EXERCISE PROMPT: Return the entries exactly. Images are not part of the copy.

Items listed in a dataset:
= = =
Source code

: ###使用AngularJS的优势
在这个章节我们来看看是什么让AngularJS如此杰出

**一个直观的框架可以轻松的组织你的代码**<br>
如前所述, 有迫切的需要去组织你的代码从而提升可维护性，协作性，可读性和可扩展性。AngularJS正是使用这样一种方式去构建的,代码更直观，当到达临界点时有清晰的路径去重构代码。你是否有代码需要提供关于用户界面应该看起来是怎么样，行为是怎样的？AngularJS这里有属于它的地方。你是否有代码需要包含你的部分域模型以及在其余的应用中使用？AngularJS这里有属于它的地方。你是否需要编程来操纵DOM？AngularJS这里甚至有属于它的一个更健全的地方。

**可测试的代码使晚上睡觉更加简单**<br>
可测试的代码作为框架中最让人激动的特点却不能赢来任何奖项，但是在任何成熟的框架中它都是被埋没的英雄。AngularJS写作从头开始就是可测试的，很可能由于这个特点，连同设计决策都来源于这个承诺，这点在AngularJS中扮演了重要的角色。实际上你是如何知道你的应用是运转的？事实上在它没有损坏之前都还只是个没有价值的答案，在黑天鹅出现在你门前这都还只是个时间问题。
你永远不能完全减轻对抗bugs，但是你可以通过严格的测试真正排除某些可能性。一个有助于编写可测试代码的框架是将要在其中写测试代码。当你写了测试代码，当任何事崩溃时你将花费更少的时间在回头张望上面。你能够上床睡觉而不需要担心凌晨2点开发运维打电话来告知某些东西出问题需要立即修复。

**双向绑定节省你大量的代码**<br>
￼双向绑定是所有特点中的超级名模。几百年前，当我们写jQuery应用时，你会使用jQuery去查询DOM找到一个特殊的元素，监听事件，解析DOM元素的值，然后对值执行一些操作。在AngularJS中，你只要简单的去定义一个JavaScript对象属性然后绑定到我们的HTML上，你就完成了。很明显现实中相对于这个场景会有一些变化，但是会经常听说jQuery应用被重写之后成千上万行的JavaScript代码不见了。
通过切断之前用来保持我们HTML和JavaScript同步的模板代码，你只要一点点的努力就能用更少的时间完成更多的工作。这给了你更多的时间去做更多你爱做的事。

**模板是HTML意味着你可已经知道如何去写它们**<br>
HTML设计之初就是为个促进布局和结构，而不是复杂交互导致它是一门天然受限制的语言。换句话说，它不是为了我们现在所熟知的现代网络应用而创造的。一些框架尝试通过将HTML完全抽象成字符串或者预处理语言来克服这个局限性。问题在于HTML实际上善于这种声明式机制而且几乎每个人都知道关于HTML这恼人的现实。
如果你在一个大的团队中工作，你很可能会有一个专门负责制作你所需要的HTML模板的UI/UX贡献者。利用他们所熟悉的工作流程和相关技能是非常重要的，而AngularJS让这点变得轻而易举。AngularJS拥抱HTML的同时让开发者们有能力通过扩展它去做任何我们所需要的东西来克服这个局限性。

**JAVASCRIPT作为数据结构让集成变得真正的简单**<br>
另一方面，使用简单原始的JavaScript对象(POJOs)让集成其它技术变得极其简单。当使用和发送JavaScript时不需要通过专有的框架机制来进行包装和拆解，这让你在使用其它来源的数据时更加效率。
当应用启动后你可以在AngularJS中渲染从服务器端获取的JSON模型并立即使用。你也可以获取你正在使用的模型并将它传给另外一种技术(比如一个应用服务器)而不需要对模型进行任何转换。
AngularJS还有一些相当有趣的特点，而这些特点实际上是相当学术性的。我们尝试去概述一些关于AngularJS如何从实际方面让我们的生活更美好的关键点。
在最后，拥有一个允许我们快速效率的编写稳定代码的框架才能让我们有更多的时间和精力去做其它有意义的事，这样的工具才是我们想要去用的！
= = =
YOUR RESPONSE:
Source code

: ###使用AngularJS的优势
在这个章节我们来看看是什么让AngularJS如此杰出

**一个直观的框架可以轻松的组织你的代码**<br>
如前所述, 有迫切的需要去组织你的代码从而提升可维护性，协作性，可读性和可扩展性。AngularJS正是使用这样一种方式去构建的,代码更直观，当到达临界点时有清晰的路径去重构代码。你是否有代码需要提供关于用户界面应该看起来是怎么样，行为是怎样的？AngularJS这里有属于它的地方。你是否有代码需要包含你的部分域模型以及在其余的应用中使用？AngularJS这里有属于它的地方。你是否需要编程来操纵DOM？AngularJS这里甚至有属于它的一个更健全的地方。

**可测试的代码使晚上睡觉更加简单**<br>
可测试的代码作为框架中最让人激动的特点却不能赢来任何奖项，但是在任何成熟的框架中它都是被埋没的英雄。AngularJS写作从头开始就是可测试的，很可能由于这个特点，连同设计决策都来源于这个承诺，这点在AngularJS中扮演了重要的角色。实际上你是如何知道你的应用是运转的？事实上在它没有损坏之前都还只是个没有价值的答案，在黑天鹅出现在你门前这都还只是个时间问题。
你永远不能完全减轻对抗bugs，但是你可以通过严格的测试真正排除某些可能性。一个有助于编写可测试代码的框架是将要在其中写测试代码。当你写了测试代码，当任何事崩溃时你将花费更少的时间在回头张望上面。你能够上床睡觉而不需要担心凌晨2点开发运维打电话来告知某些东西出问题需要立即修复。

**双向绑定节省你大量的代码**<br>
双向绑定是所有特点中的超级名模。几百年前，当我们写jQuery应用时，你会使用jQuery去查询DOM找到一个特殊的元素，监听事件，解析DOM元素的值，然后对值执行一些操作。在AngularJS中，你只要简单的去定义一个JavaScript对象属性然后绑定到我们的HTML上，你就完成了。很明显现实中相对于这个场景会有一些变化，但是会经常听说jQuery应用被重写之后成千上万行的JavaScript代码不见了。
通过切断之前用来保持我们HTML和JavaScript同步的模板代码，你只要一点点的努力就能用更少的时间完成更多的工作。这给了你更多的时间去做更多你爱做的事。

**模板是HTML意味着你可已经知道如何去写它们**<br>
HTML设计之初就是为个促进布局和结构，而不是复杂交互导致它是一门天然受限制的语言。换句话说，它不是为了我们现在所熟知的现代网络应用而创造的。一些框架尝试通过将HTML完全抽象成字符串或者预处理语言来克服这个局限性。问题在于HTML实际上善于这种声明式机制而且几乎每个人都知道关于HTML这恼人的现实。
如果你在一个大的团队中工作，你很可能会有一个专门负责制作你所需要的HTML模板的UI/UX贡献者。利用他们所熟悉的工作流程和相关技能是非常重要的，而AngularJS让这点变得轻而易举。AngularJS拥抱HTML的同时让开发者们有能力通过扩展它去做任何我们所需要的东西来克服这个局限性。

**JAVASCRIPT作为数据结构让集成变得真正的简单**<br>
另一方面，使用简单原始的JavaScript对象(POJOs)让集成其它技术变得极其简单。当使用和发送JavaScript时不需要通过专有的框架机制来进行包装和拆解，这让你在使用其它来源的数据时更加效率。
当应用启动后你可以在AngularJS中渲染从服务器端获取的JSON模型并立即使用。你也可以获取你正在使用的模型并将它传给另外一种技术(比如一个应用服务器)而不需要对模型进行任何转换。
AngularJS还有一些相当有趣的特点，而这些特点实际上是相当学术性的。我们尝试去概述一些关于AngularJS如何从实际方面让我们的生活更美好的关键点。
在最后，拥有一个允许我们快速效率的编写稳定代码的框架才能让我们有更多的时间和精力去做其它有意义的事，这样的工具才是我们想要去用的！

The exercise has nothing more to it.